Texto de Lisandro Duque Naranjo
Así lo sentí y así lo digo: por supuesto que
tanto la llegada de la minga a Bogotá, como su pernoctada en Cali y su paso por
Armenia, Calarcá y Soacha podían ser un factor de expansión del contagio de
COVID-19. También, las movilizaciones de no indígenas, convocadas para el 21 en
varias ciudades del país. Evidentemente se puso en el nervio de las
preocupaciones el dilema ese, casi metafísico, incluso nihilista, de la vida o
la dignidad, de la enfermedad o la política. Y los contestatarios se
decidieron, claro que con tapaboca, por la dignidad y la política. Pero la toma
de las calles no fue propiamente el caos de un día sin IVA. Por el contrario,
fueron dos jornadas —lunes y miércoles— contenidas, si es que eso puede decirse
de la imagen épica de los indígenas trepados en los techos de las “chivas” con
sus músicas, plumas, bastones de mando y trajes coloridos en alto,
derrochándole estética vernácula a esta capital flemática. Pudo haberle mermado
temor al bichito del murciélago el hecho de que gente muy sonada —Trump, Uribe,
Barbosa, la señora “Charito”—, parece haber incorporado la enfermedad como un
adorno de campaña, algo inofensivo. En efecto, a ellos, el coronavirus que
supuestamente los afectó ni los tiró a la cama ni les produjo los desastres
corporales y psicológicos que cuenta Héctor Abad Faciolince que padeció su
hermana mayor, o que en un texto abrumador narra el magistrado del Consejo
Electoral Guillermo Pérez, con quien el COVID-19 se ensañó en serio. No, el
contagio que afectó a los mandamases fue una modalidad exprés, muy light —ahí
sí una verdadera “gripita”—, de la que se recuperaron sospechosamente rápido.

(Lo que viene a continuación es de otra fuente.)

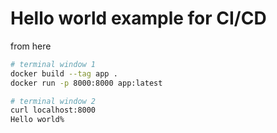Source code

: # Hello world example for CI/CD

from here

```bash
# terminal window 1
docker build --tag app .
docker run -p 8000:8000 app:latest

# terminal window 2
curl localhost:8000
Hello world%
```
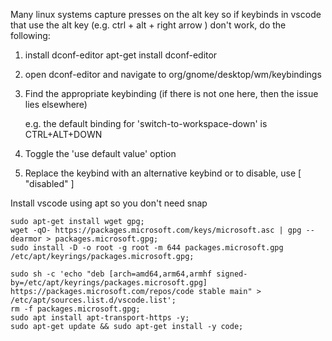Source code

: 
Many linux systems capture presses on the alt key so if keybinds in vscode 
that use the alt key (e.g. ctrl + alt + right arrow ) don't work, do the
following:

1. install dconf-editor
  apt-get install dconf-editor

2. open dconf-editor and navigate to org/gnome/desktop/wm/keybindings

3. Find the appropriate keybinding (if there is not one here, then the issue
   lies elsewhere)

   e.g. the default binding for 'switch-to-workspace-down' is CTRL+ALT+DOWN

4. Toggle the 'use default value' option

5. Replace the keybind with an alternative keybind or to disable, use
   [ "disabled" ]




Install vscode using apt so you don't need snap

```shell
sudo apt-get install wget gpg;
wget -qO- https://packages.microsoft.com/keys/microsoft.asc | gpg --dearmor > packages.microsoft.gpg;
sudo install -D -o root -g root -m 644 packages.microsoft.gpg /etc/apt/keyrings/packages.microsoft.gpg;

sudo sh -c 'echo "deb [arch=amd64,arm64,armhf signed-by=/etc/apt/keyrings/packages.microsoft.gpg] https://packages.microsoft.com/repos/code stable main" > /etc/apt/sources.list.d/vscode.list';
rm -f packages.microsoft.gpg;
sudo apt install apt-transport-https -y;
sudo apt-get update && sudo apt-get install -y code;
```
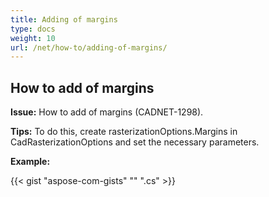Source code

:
 ```yaml
---
title: Adding of margins
type: docs
weight: 10
url: /net/how-to/adding-of-margins/
---
```


## **How to add of margins**

**Issue:** How to add of margins  (CADNET-1298).

**Tips:** To do this, create rasterizationOptions.Margins in CadRasterizationOptions and set the necessary parameters.

**Example:**

{{< gist "aspose-com-gists" "" ".cs" >}}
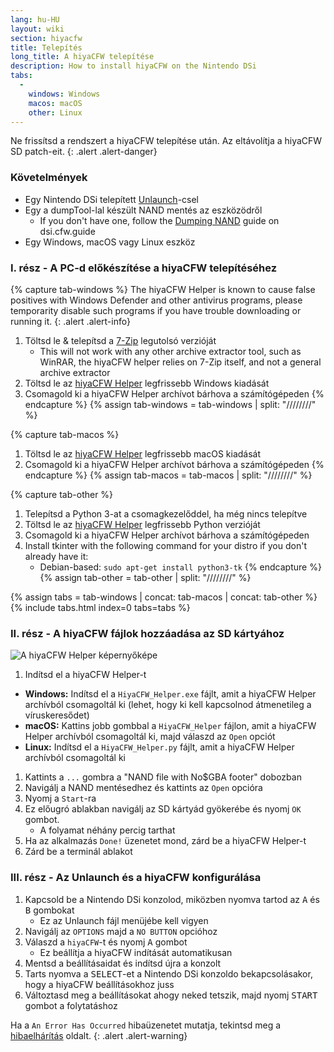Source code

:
 ```yaml
---
lang: hu-HU
layout: wiki
section: hiyacfw
title: Telepítés
long_title: A hiyaCFW telepítése
description: How to install hiyaCFW on the Nintendo DSi
tabs:
  - 
    windows: Windows
    macos: macOS
    other: Linux
---
```


Ne frissítsd a rendszert a hiyaCFW telepítése után. Az eltávolítja a hiyaCFW SD patch-eit.
{: .alert .alert-danger}

### Követelmények
- Egy Nintendo DSi telepített [Unlaunch](https://dsi.cfw.guide/installing-unlaunch)-csel
- Egy a dumpTool-lal készült NAND mentés az eszközödről
   - If you don't have one, follow the [Dumping NAND](https://dsi.cfw.guide/dumping-nand) guide on dsi.cfw.guide
- Egy Windows, macOS vagy Linux eszköz

### I. rész - A PC-d előkészítése a hiyaCFW telepítéséhez
{% capture tab-windows %}
The hiyaCFW Helper is known to cause false positives with Windows Defender and other antivirus programs, please temporarity disable such programs if you have trouble downloading or running it.
{: .alert .alert-info}

1. Töltsd le & telepítsd a [7-Zip](https://www.7-zip.org/download.html) legutolsó verzióját
   - This will not work with any other archive extractor tool, such as WinRAR, the hiyaCFW helper relies on 7-Zip itself, and not a general archive extractor
1. Töltsd le az [hiyaCFW Helper](https://github.com/mondul/HiyaCFW-Helper/releases) legfrissebb Windows kiadását
1. Csomagold ki a hiyaCFW Helper archívot bárhova a számítógépeden
{% endcapture %}
{% assign tab-windows = tab-windows | split: "////////" %}

{% capture tab-macos %}
1. Töltsd le az [hiyaCFW Helper](https://github.com/mondul/HiyaCFW-Helper/releases) legfrissebb macOS kiadását
1. Csomagold ki a hiyaCFW Helper archívot bárhova a számítógépeden
{% endcapture %}
{% assign tab-macos = tab-macos | split: "////////" %}

{% capture tab-other %}
1. Telepítsd a Python 3-at a csomagkezelőddel, ha még nincs telepítve
1. Töltsd le az [hiyaCFW Helper](https://github.com/mondul/HiyaCFW-Helper/releases) legfrissebb Python verzióját
1. Csomagold ki a hiyaCFW Helper archívot bárhova a számítógépeden
1. Install tkinter with the following command for your distro if you don't already have it:
   - Debian-based: `sudo apt-get install python3-tk`
{% endcapture %}
{% assign tab-other = tab-other | split: "////////" %}

{% assign tabs = tab-windows | concat: tab-macos | concat: tab-other %}
{% include tabs.html index=0 tabs=tabs %}

### II. rész - A hiyaCFW fájlok hozzáadása az SD kártyához
![A hiyaCFW Helper képernyőképe](https://image.ibb.co/hhzKRL/Screen-Shot-2018-10-18-at-16-30-18.png)

1. Indítsd el a hiyaCFW Helper-t
  - **Windows:** Indítsd el a `HiyaCFW_Helper.exe` fájlt, amit a hiyaCFW Helper archívból csomagoltál ki (lehet, hogy ki kell kapcsolnod átmenetileg a víruskeresődet)
  - **macOS:** Kattins jobb gombbal a `HiyaCFW_Helper` fájlon, amit a hiyaCFW Helper archívból csomagoltál ki, majd válaszd az `Open` opciót
  - **Linux:** Indítsd el a `HiyaCFW_Helper.py` fájlt, amit a hiyaCFW Helper archívból csomagoltál ki
1. Kattints a `...` gombra a "NAND file with No$GBA footer" dobozban
1. Navigálj a NAND mentésedhez és kattints az `Open` opcióra
1. Nyomj a `Start`-ra
1. Ez előugró ablakban navigálj az SD kártyád gyökerébe és nyomj `OK` gombot.
   - A folyamat néhány percig tarthat
1. Ha az alkalmazás `Done!` üzenetet mond, zárd be a hiyaCFW Helper-t
1. Zárd be a terminál ablakot

### III. rész - Az Unlaunch és a hiyaCFW konfigurálása
1. Kapcsold be a Nintendo DSi konzolod, miközben nyomva tartod az <kbd class="face">A</kbd> és <kbd class="face">B</kbd> gombokat
   - Ez az Unlaunch fájl menüjébe kell vigyen
1. Navigálj az `OPTIONS` majd a `NO BUTTON` opcióhoz
1. Válaszd a `hiyaCFW`-t és nyomj <kbd class="face">A</kbd> gombot
   - Ez beállítja a hiyaCFW indítását automatikusan
1. Mentsd a beállításaidat és indítsd újra a konzolt
1. Tarts nyomva a <kbd>SELECT</kbd>-et a Nintendo DSi konzoldo bekapcsolásakor, hogy a hiyaCFW beállításokhoz juss
1. Változtasd meg a beállításokat ahogy neked tetszik, majd nyomj <kbd>START</kbd> gombot a folytatáshoz

Ha a `An Error Has Occurred` hibaüzenetet mutatja, tekintsd meg a [hibaelhárítás](troubleshooting#an-error-has-occurred) oldalt.
{: .alert .alert-warning}
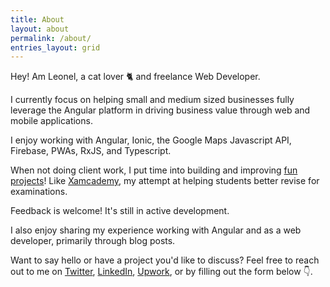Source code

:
 ```yaml
---
title: About
layout: about
permalink: /about/
entries_layout: grid
---
```


Hey! Am Leonel, a cat lover 🐈 and freelance Web Developer.

I currently focus on helping small and medium sized businesses fully leverage the Angular platform in driving business value through web and mobile applications.

I enjoy working with Angular, Ionic, the Google Maps Javascript API, Firebase, PWAs, RxJS, and Typescript. 

When not doing client work, I put time into building and improving [fun projects](/work/)! Like [Xamcademy](https://xamcademy.com), my attempt at helping students better revise for examinations.

Feedback is welcome! It's still in active development. 

I also enjoy sharing my experience working with Angular and as a web developer, primarily through blog posts.

Want to say hello or have a project you'd like to discuss? Feel free to reach out to me on [Twitter](https://twitter.com/leonelngande), [LinkedIn](https://www.upwork.com/o/profiles/users/_~01b729f550597fbf1c/), [Upwork](https://www.upwork.com/o/profiles/users/_~01b729f550597fbf1c/), or by filling out the form below 👇.
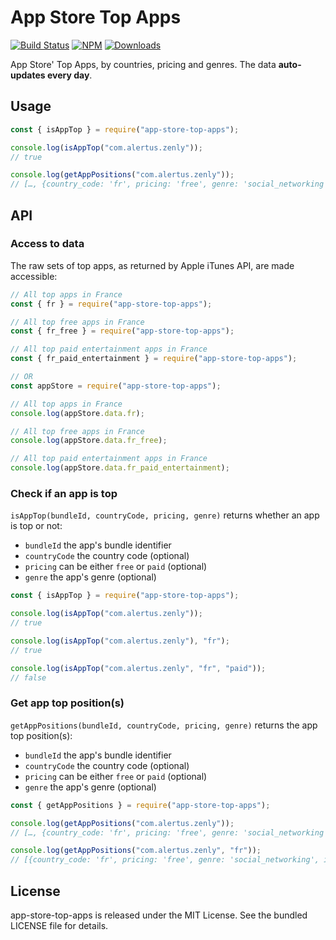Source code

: # App Store Top Apps

[![Build Status](https://github.com/eliottvincent/app-store-top-apps/actions/workflows/action.yml/badge.svg)](https://github.com/eliottvincent/app-store-top-apps/actions) [![NPM](https://img.shields.io/npm/v/app-store-top-apps.svg)](https://www.npmjs.com/package/app-store-top-apps) [![Downloads](https://img.shields.io/npm/dt/app-store-top-apps.svg)](https://www.npmjs.com/package/app-store-top-apps)

App Store' Top Apps, by countries, pricing and genres. The data **auto-updates every day**.


## Usage

```js
const { isAppTop } = require("app-store-top-apps");

console.log(isAppTop("com.alertus.zenly"));
// true

console.log(getAppPositions("com.alertus.zenly"));
// […, {country_code: 'fr', pricing: 'free', genre: 'social_networking', index: 13, total: 100}, …]
```


## API

### Access to data

The raw sets of top apps, as returned by Apple iTunes API, are made accessible:

```js
// All top apps in France
const { fr } = require("app-store-top-apps");

// All top free apps in France
const { fr_free } = require("app-store-top-apps");

// All top paid entertainment apps in France
const { fr_paid_entertainment } = require("app-store-top-apps");

// OR
const appStore = require("app-store-top-apps");

// All top apps in France
console.log(appStore.data.fr);

// All top free apps in France
console.log(appStore.data.fr_free);

// All top paid entertainment apps in France
console.log(appStore.data.fr_paid_entertainment);
```

### Check if an app is top
`isAppTop(bundleId, countryCode, pricing, genre)` returns whether an app is top or not:
* `bundleId` the app's bundle identifier
* `countryCode` the country code (optional)
* `pricing` can be either `free` or `paid` (optional)
* `genre` the app's genre (optional)

```js
const { isAppTop } = require("app-store-top-apps");

console.log(isAppTop("com.alertus.zenly"));
// true

console.log(isAppTop("com.alertus.zenly"), "fr");
// true

console.log(isAppTop("com.alertus.zenly", "fr", "paid"));
// false
```

### Get app top position(s)
`getAppPositions(bundleId, countryCode, pricing, genre)` returns the app top position(s):
* `bundleId` the app's bundle identifier
* `countryCode` the country code (optional)
* `pricing` can be either `free` or `paid` (optional)
* `genre` the app's genre (optional)

```js
const { getAppPositions } = require("app-store-top-apps");

console.log(getAppPositions("com.alertus.zenly"));
// […, {country_code: 'fr', pricing: 'free', genre: 'social_networking', index: 13, total: 100}, …]

console.log(getAppPositions("com.alertus.zenly", "fr"));
// [{country_code: 'fr', pricing: 'free', genre: 'social_networking', index: 13, total: 100}]
```


## License

app-store-top-apps is released under the MIT License. See the bundled LICENSE file for details.
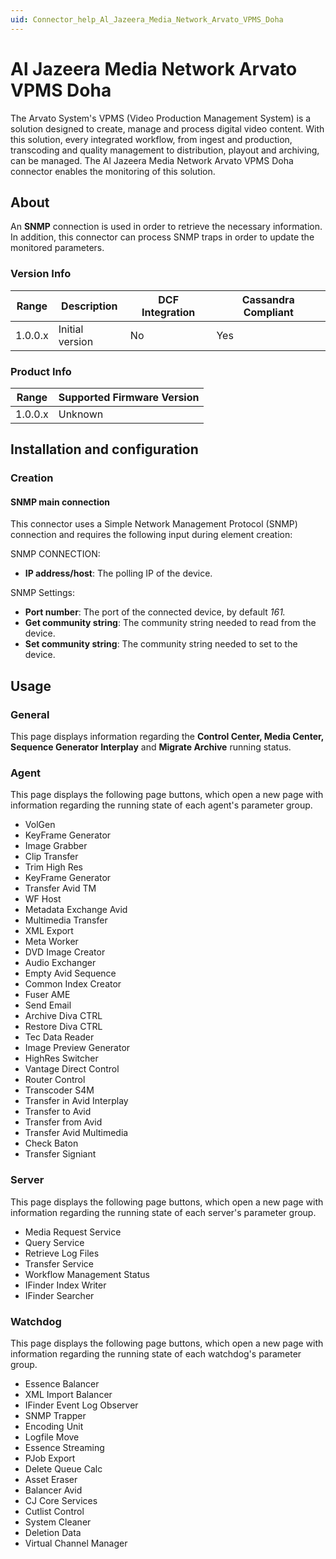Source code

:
 ```yaml
---
uid: Connector_help_Al_Jazeera_Media_Network_Arvato_VPMS_Doha
---
```


# Al Jazeera Media Network Arvato VPMS Doha

The Arvato System's VPMS (Video Production Management System) is a solution designed to create, manage and process digital video content. With this solution, every integrated workflow, from ingest and production, transcoding and quality management to distribution, playout and archiving, can be managed. The Al Jazeera Media Network Arvato VPMS Doha connector enables the monitoring of this solution.

## About

An **SNMP** connection is used in order to retrieve the necessary information. In addition, this connector can process SNMP traps in order to update the monitored parameters.

### Version Info

| Range | Description | DCF Integration | Cassandra Compliant |
|------------------|-----------------|---------------------|-------------------------|
| 1.0.0.x          | Initial version | No                  | Yes                     |

### Product Info

| Range | Supported Firmware Version |
|------------------|-----------------------------|
| 1.0.0.x          | Unknown                     |

## Installation and configuration

### Creation

#### SNMP main connection

This connector uses a Simple Network Management Protocol (SNMP) connection and requires the following input during element creation:

SNMP CONNECTION:

- **IP address/host**: The polling IP of the device.

SNMP Settings:

- **Port number**: The port of the connected device, by default *161.*
- **Get community string**: The community string needed to read from the device.
- **Set community string**: The community string needed to set to the device.

## Usage

### General

This page displays information regarding the **Control Center, Media Center, Sequence Generator Interplay** and **Migrate Archive** running status.

### Agent

This page displays the following page buttons, which open a new page with information regarding the running state of each agent's parameter group.

- VolGen
- KeyFrame Generator
- Image Grabber
- Clip Transfer
- Trim High Res
- KeyFrame Generator
- Transfer Avid TM
- WF Host
- Metadata Exchange Avid
- Multimedia Transfer
- XML Export
- Meta Worker
- DVD Image Creator
- Audio Exchanger
- Empty Avid Sequence
- Common Index Creator
- Fuser AME
- Send Email
- Archive Diva CTRL
- Restore Diva CTRL
- Tec Data Reader
- Image Preview Generator
- HighRes Switcher
- Vantage Direct Control
- Router Control
- Transcoder S4M
- Transfer in Avid Interplay
- Transfer to Avid
- Transfer from Avid
- Transfer Avid Multimedia
- Check Baton
- Transfer Signiant

### Server

This page displays the following page buttons, which open a new page with information regarding the running state of each server's parameter group.

- Media Request Service
- Query Service
- Retrieve Log Files
- Transfer Service
- Workflow Management Status
- IFinder Index Writer
- IFinder Searcher

### Watchdog

This page displays the following page buttons, which open a new page with information regarding the running state of each watchdog's parameter group.

- Essence Balancer
- XML Import Balancer
- IFinder Event Log Observer
- SNMP Trapper
- Encoding Unit
- Logfile Move
- Essence Streaming
- PJob Export
- Delete Queue Calc
- Asset Eraser
- Balancer Avid
- CJ Core Services
- Cutlist Control
- System Cleaner
- Deletion Data
- Virtual Channel Manager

Quizá para vanagloriarse de su invencibilidad física y, en el caso de la
senadora Guerra, para volver irremediablemente virtuales las sesiones del
Congreso. Mejor dicho, falsos positivos, que en eso son expertos los cuatro.
“Pacientes” como estos incentivan el descuido frente a la pandemia.
Buena la pregunta de Gustavo Petro al
presidente del Congreso, Arturo Char: “¿En
el caso de encontrarse un infectado en alguna sucursal de las tiendas Olímpica,
usted pondría en cuarentena todo el establecimiento, tal y como lo hizo con la
sede del Poder Legislativo?”. Regular como actriz, ya en la sesión virtual
del Senado, María del Rosario Guerra participó en la plenitud de su aparato
respiratorio. Ni una tos de cortesía. Y uno armando cadenas de oración para
salvarla de las inclemencias de la UCI.
Ya entrados en la minga, podría decirse que si
no actuaron los tales “vándalos” fue porque la policía, que es la que los lleva
e incita, estuvo a distancia. Le tocó al Gobierno replegarse, pues había
bastante vigilancia internacional. Además, la autoridad armada le tiene pánico
a la guardia indígena, que es muy brava con esas armas simbólicas que empuña.
En la vida real, por fin, tuve el regocijo de que ganaran los “indios”, lo que
de niño no me fue dado cuando veía películas de vaqueros que masacraban a los
sioux, los navajos y los apaches.
***
“Lo que no borró el desierto”, libro de Diana
López Zuleta, es un relato sobre cómo esta joven, hija de Luis López Peralta,
una víctima de Kiko Gómez en Barrancas, Cesar, en 1997, desenmascaró al asesino
de su padre y logró hacerlo encarcelar 16 años después. Entre sus virtudes
literarias, está el hecho de ser un thriller.